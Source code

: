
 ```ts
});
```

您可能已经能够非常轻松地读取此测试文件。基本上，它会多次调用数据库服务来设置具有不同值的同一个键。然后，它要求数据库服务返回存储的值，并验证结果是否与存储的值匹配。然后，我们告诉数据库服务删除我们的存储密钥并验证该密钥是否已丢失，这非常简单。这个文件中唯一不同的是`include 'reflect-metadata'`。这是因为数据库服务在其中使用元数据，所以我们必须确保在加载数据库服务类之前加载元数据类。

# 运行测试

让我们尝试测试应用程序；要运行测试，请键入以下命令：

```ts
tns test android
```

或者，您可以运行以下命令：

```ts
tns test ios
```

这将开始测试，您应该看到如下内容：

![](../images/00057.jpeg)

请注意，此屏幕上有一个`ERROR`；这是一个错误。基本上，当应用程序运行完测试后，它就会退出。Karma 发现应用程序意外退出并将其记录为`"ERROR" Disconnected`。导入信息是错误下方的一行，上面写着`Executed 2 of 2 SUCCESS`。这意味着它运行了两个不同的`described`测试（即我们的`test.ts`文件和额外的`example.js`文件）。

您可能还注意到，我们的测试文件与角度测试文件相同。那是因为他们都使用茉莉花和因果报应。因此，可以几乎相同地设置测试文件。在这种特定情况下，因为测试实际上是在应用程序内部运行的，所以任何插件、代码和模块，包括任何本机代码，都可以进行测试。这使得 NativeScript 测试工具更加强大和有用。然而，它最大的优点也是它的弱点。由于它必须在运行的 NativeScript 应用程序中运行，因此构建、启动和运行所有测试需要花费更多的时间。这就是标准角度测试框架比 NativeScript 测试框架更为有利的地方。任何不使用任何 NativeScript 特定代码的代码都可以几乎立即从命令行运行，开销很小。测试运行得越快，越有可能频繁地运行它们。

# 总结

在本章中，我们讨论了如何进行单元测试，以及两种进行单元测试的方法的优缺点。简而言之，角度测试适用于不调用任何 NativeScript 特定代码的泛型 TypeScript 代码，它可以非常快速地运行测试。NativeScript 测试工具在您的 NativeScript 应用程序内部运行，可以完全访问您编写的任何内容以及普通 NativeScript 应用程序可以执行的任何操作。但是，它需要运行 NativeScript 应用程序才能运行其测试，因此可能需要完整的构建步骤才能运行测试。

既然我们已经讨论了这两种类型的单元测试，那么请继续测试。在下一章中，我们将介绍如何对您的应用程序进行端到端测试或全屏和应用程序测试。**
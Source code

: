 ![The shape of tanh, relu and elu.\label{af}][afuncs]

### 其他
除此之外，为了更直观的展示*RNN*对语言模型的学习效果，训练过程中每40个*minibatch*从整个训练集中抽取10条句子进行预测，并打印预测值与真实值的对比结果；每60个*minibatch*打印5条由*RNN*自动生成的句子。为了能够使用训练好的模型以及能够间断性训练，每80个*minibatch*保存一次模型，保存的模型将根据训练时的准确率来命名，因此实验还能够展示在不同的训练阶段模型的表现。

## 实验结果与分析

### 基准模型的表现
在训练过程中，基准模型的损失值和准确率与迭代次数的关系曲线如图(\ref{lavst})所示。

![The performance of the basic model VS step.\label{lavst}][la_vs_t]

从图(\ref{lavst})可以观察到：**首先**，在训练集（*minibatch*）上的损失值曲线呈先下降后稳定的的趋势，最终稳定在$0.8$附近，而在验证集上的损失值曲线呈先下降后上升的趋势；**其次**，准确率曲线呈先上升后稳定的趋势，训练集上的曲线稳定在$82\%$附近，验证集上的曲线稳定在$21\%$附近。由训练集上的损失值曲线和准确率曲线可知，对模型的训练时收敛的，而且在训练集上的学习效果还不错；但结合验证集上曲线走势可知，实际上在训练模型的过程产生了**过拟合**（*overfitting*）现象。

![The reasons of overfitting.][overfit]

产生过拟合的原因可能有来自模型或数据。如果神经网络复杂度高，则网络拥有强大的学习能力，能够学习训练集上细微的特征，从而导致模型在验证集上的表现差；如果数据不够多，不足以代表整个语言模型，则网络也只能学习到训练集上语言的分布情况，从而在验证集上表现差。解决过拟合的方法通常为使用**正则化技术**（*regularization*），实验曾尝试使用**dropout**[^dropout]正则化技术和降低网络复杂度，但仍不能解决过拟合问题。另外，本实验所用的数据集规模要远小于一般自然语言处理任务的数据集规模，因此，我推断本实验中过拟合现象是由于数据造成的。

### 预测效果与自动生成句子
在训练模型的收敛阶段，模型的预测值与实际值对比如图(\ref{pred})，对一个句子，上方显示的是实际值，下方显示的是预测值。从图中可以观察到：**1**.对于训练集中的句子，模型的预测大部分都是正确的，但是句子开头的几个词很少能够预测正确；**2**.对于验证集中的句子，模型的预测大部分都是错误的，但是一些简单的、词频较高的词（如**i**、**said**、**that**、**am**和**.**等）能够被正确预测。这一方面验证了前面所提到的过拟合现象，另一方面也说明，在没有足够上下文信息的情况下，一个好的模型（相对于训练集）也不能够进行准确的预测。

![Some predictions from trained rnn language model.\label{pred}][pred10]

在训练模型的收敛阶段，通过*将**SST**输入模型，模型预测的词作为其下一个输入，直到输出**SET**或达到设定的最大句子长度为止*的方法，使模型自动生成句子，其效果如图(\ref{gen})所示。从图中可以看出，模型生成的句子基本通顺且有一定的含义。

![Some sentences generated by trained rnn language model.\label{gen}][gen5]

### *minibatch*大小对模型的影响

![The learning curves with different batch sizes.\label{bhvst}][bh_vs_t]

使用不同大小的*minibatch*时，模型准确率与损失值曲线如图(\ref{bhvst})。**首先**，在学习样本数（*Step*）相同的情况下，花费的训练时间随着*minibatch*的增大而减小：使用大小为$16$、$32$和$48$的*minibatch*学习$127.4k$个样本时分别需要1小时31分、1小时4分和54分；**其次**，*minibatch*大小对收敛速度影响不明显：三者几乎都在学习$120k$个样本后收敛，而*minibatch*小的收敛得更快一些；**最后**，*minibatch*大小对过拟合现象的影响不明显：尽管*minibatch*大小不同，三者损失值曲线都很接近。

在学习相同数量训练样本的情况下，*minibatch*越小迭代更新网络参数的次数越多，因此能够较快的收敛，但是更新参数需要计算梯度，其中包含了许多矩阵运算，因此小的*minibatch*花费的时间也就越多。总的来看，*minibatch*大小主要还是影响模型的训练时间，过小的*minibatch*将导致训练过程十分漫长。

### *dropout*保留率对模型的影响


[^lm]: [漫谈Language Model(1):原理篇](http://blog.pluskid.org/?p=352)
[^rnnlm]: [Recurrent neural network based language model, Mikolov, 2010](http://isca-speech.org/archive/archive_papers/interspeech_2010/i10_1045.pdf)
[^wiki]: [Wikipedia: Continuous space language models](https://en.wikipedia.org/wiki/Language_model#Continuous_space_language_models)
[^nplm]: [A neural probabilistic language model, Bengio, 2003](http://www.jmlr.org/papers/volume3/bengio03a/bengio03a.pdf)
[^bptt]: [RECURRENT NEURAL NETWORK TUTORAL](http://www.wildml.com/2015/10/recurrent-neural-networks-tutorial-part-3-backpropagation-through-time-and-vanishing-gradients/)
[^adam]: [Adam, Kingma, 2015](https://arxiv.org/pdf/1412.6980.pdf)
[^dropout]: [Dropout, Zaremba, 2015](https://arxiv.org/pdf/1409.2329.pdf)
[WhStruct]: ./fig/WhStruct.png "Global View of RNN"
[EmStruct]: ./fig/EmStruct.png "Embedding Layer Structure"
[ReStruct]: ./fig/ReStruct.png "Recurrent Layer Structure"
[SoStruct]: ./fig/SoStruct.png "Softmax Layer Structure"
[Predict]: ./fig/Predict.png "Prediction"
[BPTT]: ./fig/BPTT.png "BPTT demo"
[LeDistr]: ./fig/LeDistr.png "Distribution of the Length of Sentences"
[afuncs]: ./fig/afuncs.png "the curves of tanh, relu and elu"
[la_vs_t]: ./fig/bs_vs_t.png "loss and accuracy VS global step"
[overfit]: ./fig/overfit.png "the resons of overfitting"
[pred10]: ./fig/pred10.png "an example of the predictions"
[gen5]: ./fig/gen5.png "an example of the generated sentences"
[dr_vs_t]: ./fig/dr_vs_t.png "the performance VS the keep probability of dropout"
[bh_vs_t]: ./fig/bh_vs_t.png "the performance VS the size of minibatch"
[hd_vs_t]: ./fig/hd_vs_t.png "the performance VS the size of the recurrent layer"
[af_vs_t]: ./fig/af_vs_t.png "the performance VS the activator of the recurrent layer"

::::::

■ **Exercise objective**: Above is a listing; print exactly its lines from the one with "除此之外，为了更直观的展示*" through the one with "performance of the", and no other lines.

■ **Reply**:
除此之外，为了更直观的展示*RNN*对语言模型的学习效果，训练过程中每40个*minibatch*从整个训练集中抽取10条句子进行预测，并打印预测值与真实值的对比结果；每60个*minibatch*打印5条由*RNN*自动生成的句子。为了能够使用训练好的模型以及能够间断性训练，每80个*minibatch*保存一次模型，保存的模型将根据训练时的准确率来命名，因此实验还能够展示在不同的训练阶段模型的表现。

## 实验结果与分析

### 基准模型的表现
在训练过程中，基准模型的损失值和准确率与迭代次数的关系曲线如图(\ref{lavst})所示。

![The performance of the basic model VS step.\label{lavst}][la_vs_t]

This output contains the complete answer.